Collected data
※

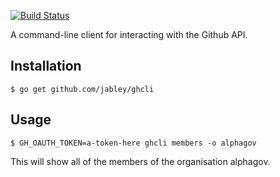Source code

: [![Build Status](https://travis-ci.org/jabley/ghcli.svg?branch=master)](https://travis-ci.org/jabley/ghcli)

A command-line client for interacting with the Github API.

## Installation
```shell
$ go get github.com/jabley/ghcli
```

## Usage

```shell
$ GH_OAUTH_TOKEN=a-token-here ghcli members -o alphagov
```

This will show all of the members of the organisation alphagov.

※

Copy each line of the data that includes the word "alphagov".

▶ [Final answer]:
$ GH_OAUTH_TOKEN=a-token-here ghcli members -o alphagov
This will show all of the members of the organisation alphagov.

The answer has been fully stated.